TASK DIRECTIONS: In the data below, how many lines contain the string "auto"? Give only the number.
(SUPPLIED ENTRIES begins)
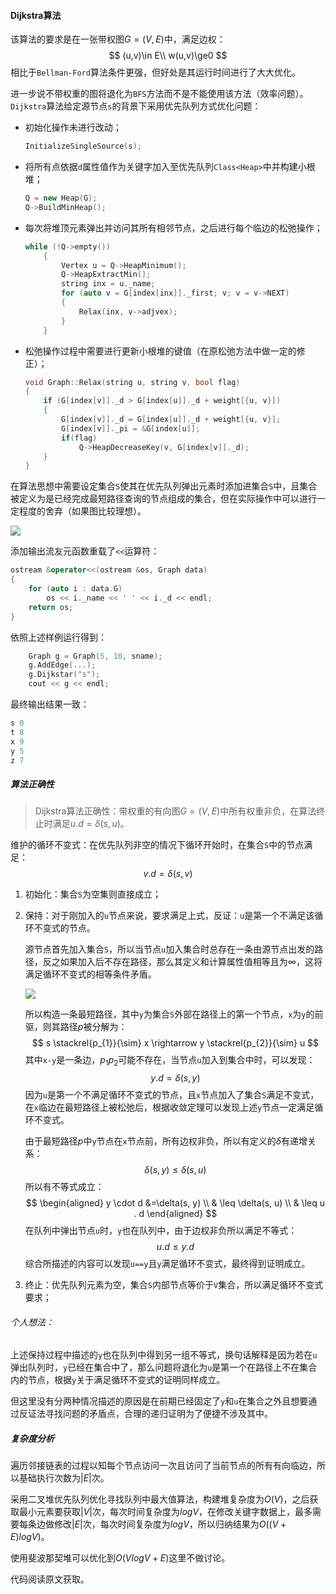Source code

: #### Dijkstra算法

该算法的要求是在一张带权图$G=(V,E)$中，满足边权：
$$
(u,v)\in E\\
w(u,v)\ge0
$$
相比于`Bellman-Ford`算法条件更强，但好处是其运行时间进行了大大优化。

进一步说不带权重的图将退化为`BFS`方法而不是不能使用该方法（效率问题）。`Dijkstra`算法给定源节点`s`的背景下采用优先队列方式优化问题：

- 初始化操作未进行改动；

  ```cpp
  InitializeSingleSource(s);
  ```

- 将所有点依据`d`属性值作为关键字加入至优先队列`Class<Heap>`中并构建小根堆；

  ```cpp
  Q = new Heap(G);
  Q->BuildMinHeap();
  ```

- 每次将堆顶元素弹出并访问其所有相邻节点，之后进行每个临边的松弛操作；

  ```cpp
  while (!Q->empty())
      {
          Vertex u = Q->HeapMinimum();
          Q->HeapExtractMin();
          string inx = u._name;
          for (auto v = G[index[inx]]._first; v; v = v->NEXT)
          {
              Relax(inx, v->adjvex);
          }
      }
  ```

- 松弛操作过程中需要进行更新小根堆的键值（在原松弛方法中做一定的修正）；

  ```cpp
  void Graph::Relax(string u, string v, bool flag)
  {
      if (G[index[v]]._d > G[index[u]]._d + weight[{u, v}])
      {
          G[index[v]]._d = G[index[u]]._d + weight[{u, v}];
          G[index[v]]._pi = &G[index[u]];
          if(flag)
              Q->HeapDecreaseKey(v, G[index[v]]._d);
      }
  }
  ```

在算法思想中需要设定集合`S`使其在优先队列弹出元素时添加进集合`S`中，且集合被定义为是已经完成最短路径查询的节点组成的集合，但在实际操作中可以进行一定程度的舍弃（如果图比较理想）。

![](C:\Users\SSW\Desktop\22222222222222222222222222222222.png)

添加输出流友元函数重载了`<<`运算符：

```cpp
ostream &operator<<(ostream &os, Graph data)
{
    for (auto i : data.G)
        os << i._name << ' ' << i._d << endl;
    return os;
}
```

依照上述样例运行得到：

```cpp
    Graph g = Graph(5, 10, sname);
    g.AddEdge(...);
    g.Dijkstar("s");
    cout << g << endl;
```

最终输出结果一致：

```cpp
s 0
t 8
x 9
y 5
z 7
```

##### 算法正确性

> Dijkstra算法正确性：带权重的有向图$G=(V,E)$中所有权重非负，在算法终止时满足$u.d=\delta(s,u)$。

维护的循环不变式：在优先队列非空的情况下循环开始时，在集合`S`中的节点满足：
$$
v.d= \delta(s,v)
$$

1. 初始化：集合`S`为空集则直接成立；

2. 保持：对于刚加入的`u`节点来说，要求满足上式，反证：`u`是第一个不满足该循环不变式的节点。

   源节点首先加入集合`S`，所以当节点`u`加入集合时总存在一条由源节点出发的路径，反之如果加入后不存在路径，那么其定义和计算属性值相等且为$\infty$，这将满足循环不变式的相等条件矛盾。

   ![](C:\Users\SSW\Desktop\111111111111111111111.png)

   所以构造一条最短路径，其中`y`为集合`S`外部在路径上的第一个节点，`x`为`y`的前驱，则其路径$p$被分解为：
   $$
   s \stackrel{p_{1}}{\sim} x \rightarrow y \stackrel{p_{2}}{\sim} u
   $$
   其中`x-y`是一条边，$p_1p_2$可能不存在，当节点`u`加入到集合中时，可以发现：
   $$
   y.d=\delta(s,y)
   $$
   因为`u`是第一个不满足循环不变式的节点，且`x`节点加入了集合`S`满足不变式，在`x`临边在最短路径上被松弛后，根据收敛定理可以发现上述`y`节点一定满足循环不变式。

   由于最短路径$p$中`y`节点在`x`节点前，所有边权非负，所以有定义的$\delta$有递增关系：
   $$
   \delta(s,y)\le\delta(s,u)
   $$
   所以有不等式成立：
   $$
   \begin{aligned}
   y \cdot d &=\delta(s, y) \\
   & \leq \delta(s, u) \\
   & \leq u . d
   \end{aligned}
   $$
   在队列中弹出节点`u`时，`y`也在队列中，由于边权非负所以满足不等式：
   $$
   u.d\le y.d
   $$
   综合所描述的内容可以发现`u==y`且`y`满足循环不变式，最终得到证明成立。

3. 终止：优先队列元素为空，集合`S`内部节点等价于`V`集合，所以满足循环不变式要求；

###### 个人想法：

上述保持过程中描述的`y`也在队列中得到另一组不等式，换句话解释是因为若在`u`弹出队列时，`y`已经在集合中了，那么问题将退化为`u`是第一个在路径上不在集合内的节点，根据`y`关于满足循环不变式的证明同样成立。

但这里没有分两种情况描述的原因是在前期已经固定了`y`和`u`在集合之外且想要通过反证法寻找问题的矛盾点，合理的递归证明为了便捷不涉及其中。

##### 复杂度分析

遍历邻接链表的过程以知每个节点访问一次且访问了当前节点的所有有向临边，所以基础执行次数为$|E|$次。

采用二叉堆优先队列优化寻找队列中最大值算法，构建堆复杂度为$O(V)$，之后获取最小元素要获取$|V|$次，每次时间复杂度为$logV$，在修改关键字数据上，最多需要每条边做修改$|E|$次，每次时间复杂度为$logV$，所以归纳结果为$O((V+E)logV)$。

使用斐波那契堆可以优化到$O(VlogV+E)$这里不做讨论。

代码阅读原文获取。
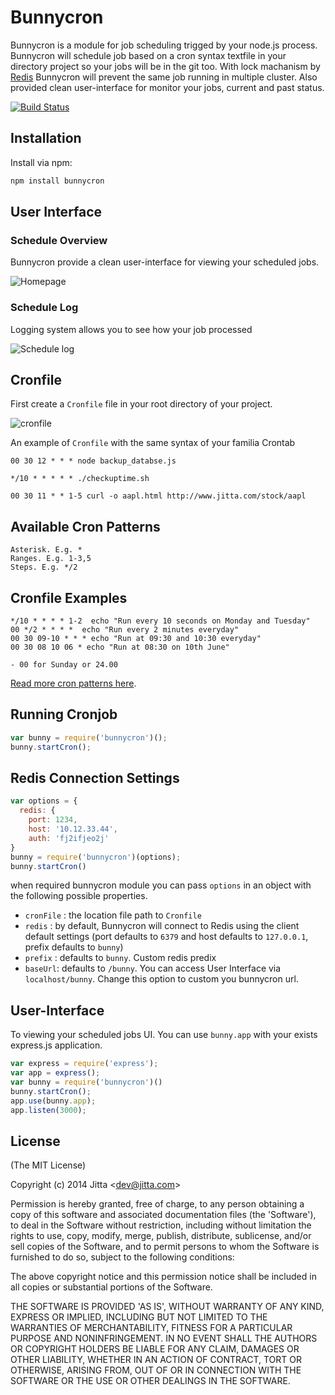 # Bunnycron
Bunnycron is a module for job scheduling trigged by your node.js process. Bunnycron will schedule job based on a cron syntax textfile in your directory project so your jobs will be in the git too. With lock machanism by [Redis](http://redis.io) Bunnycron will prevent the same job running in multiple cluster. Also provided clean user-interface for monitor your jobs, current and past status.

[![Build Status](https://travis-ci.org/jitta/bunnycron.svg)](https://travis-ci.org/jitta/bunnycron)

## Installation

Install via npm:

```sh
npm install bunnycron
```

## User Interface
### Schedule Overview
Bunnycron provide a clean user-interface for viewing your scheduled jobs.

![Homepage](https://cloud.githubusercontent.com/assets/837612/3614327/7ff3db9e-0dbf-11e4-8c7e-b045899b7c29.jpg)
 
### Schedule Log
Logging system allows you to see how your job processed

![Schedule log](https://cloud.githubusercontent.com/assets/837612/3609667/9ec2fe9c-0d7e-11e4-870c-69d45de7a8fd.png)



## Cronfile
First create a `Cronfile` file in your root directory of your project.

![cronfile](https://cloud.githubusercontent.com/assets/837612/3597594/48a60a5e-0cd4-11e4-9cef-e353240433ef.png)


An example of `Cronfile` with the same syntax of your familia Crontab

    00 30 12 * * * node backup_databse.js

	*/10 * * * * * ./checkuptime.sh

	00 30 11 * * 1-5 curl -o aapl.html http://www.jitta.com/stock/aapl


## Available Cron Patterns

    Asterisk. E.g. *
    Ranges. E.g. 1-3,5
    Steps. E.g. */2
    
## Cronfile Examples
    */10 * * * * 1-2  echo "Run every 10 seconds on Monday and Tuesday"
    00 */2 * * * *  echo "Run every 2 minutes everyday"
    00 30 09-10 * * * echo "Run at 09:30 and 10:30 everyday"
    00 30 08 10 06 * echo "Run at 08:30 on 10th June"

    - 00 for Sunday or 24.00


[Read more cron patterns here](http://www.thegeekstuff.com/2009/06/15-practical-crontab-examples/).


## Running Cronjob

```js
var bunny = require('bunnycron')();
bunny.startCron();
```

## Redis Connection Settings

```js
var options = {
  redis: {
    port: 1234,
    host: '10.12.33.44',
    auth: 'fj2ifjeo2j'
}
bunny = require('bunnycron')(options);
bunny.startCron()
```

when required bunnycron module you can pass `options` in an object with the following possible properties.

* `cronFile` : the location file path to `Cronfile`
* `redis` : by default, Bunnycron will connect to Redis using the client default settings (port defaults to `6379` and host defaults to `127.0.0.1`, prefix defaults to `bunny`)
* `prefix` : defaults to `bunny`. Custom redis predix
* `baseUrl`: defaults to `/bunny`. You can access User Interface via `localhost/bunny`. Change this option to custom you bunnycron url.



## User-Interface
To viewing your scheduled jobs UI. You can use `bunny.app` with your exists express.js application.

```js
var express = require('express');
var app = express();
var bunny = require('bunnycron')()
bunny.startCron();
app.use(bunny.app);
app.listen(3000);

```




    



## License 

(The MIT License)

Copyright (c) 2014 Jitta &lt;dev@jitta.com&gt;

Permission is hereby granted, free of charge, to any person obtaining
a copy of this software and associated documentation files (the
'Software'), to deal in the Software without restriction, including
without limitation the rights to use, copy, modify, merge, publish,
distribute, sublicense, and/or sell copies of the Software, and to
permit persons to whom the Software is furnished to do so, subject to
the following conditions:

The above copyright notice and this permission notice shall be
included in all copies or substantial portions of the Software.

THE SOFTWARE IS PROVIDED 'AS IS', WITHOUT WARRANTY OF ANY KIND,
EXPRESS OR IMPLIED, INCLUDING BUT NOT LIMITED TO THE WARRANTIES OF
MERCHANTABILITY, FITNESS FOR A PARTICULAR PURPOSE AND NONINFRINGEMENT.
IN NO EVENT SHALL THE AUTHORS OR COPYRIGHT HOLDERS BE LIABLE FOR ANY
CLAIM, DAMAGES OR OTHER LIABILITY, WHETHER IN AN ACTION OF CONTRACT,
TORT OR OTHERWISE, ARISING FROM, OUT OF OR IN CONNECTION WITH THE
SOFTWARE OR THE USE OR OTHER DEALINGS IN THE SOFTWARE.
(SUPPLIED ENTRIES ends)
RESPONSE TO THE EXERCISE: 2